Trading is always an emotional rollercoaster, and it’s easy to lose patience because of fear, or risk too much money because of anger. Making emotional decisions is the most dangerous thing you can do as a trader, because trading on feelings without some kind of plan in place is no different to gambling at a casino.

Without a trading plan, you simply make a prediction as to whether the price of bitcoin is going to rise or fall, and then buckle in for the emotional roller coaster that follows. This is why using a stop loss is so important, and why one needs to be placed with every trade.

A stop loss is the most basic tool you have to separate your feelings from your trading plan. It insures that when you make a wrong prediction, you will not lose more money than you choose to risk.

Additionally, it also provides you with a framework for which you can build a trading plan.

For example, if you are using a strategy in which you place a stop loss that lets you risk 2% of your account on each trade, but aim to make 6% profit, you only have to be successful on 3 out of every 10 trades to make a 4% overall profit.

When you look at your trading from this longer-term perspective, each individual trade that “loses”, or hits the stop loss, just becomes part of the larger plan, and you can continue to make money without your brain hitting the panic switch, as you know that you don’t have to make money on every trade to be successful.

The example I gave above can be a useful guideline for risk management. There is one problem with it, however, which is that it is an example of a “hard stop loss”. A hard stop loss is a stop loss that is always set based upon a fixed set of criteria.

If a trader wanted use a stop loss to risk 2% of their account on every trade, that would be an example of a hard stop loss, because the only way they can risk 2% is by placing their stop loss the same distance away from their entry every time they place a trade.

Simply using a hard stop loss is not an issue. The issues arise when a trader using a hard stop doesn’t take into account many of the other factors at play in the market, such as the time frame being traded when placing the hard stop loss.

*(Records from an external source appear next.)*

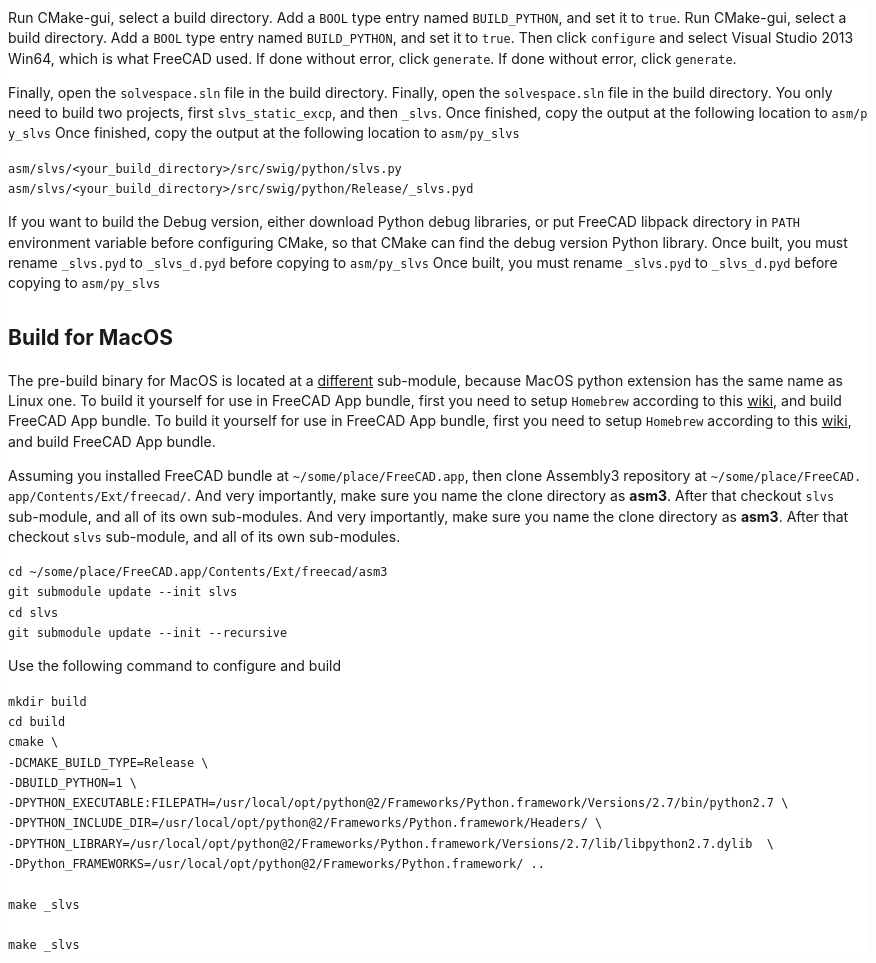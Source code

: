 Run CMake-gui, select a build directory. Add a `BOOL` type entry named `BUILD_PYTHON`, and set it to `true`. Run CMake-gui, select a build directory. Add a `BOOL` type entry named `BUILD_PYTHON`, and set it to `true`. Then click `configure` and select Visual Studio 2013 Win64, which is what FreeCAD used. If done without error, click `generate`. If done without error, click `generate`.

Finally, open the `solvespace.sln` file in the build directory. Finally, open the `solvespace.sln` file in the build directory. You only need to build two projects, first `slvs_static_excp`, and then `_slvs`. Once finished, copy the output at the following location to `asm/py_slvs` Once finished, copy the output at the following location to `asm/py_slvs`

```
asm/slvs/<your_build_directory>/src/swig/python/slvs.py
asm/slvs/<your_build_directory>/src/swig/python/Release/_slvs.pyd
```

If you want to build the Debug version, either download Python debug libraries, or put FreeCAD libpack directory in `PATH` environment variable before configuring CMake, so that CMake can find the debug version Python library. Once built, you must rename `_slvs.pyd` to `_slvs_d.pyd` before copying to `asm/py_slvs` Once built, you must rename `_slvs.pyd` to `_slvs_d.pyd` before copying to `asm/py_slvs`

## Build for MacOS

The pre-build binary for MacOS is located at a [different](../tree/master/py_slvs_mac) sub-module, because MacOS python extension has the same name as Linux one. To build it yourself for use in FreeCAD App bundle, first you need to setup `Homebrew` according to this [wiki](https://www.freecadweb.org/wiki/CompileOnMac), and build FreeCAD App bundle. To build it yourself for use in FreeCAD App bundle, first you need to setup `Homebrew` according to this [wiki](https://www.freecadweb.org/wiki/CompileOnMac), and build FreeCAD App bundle.

Assuming you installed FreeCAD bundle at `~/some/place/FreeCAD.app`, then clone Assembly3 repository at `~/some/place/FreeCAD.app/Contents/Ext/freecad/`. And very importantly, make sure you name the clone directory as __asm3__. After that checkout `slvs` sub-module, and all of its own sub-modules. And very importantly, make sure you name the clone directory as __asm3__. After that checkout `slvs` sub-module, and all of its own sub-modules.

```
cd ~/some/place/FreeCAD.app/Contents/Ext/freecad/asm3
git submodule update --init slvs
cd slvs
git submodule update --init --recursive
```

Use the following command to configure and build

```
mkdir build
cd build
cmake \
-DCMAKE_BUILD_TYPE=Release \
-DBUILD_PYTHON=1 \
-DPYTHON_EXECUTABLE:FILEPATH=/usr/local/opt/python@2/Frameworks/Python.framework/Versions/2.7/bin/python2.7 \
-DPYTHON_INCLUDE_DIR=/usr/local/opt/python@2/Frameworks/Python.framework/Headers/ \
-DPYTHON_LIBRARY=/usr/local/opt/python@2/Frameworks/Python.framework/Versions/2.7/lib/libpython2.7.dylib  \
-DPython_FRAMEWORKS=/usr/local/opt/python@2/Frameworks/Python.framework/ ..

make _slvs

make _slvs
```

If the trader in our example trades on the daily time frame and wants to only risk 2% of their account balance on each trade, (lets just assume that risking 2% equates to placing the stop loss 40 points away from the entry price), there is a really good chance their stop loss order is going to get triggered, because a 100 point move is very small on the daily time frame, meaning it’s easy for the price to fluctuate and hit a stop loss placed 40 points away.

The only reason the stop loss has a high chance of being hit is because the trader has not taken the information on the daily chart into account when placing the stop. In order to effectively set a fixed stop-loss you have to take all market information into account. All market information means the ADR (average daily range) of the time frame being traded, the upcoming news announcements being released and the amount of Margin currently in use.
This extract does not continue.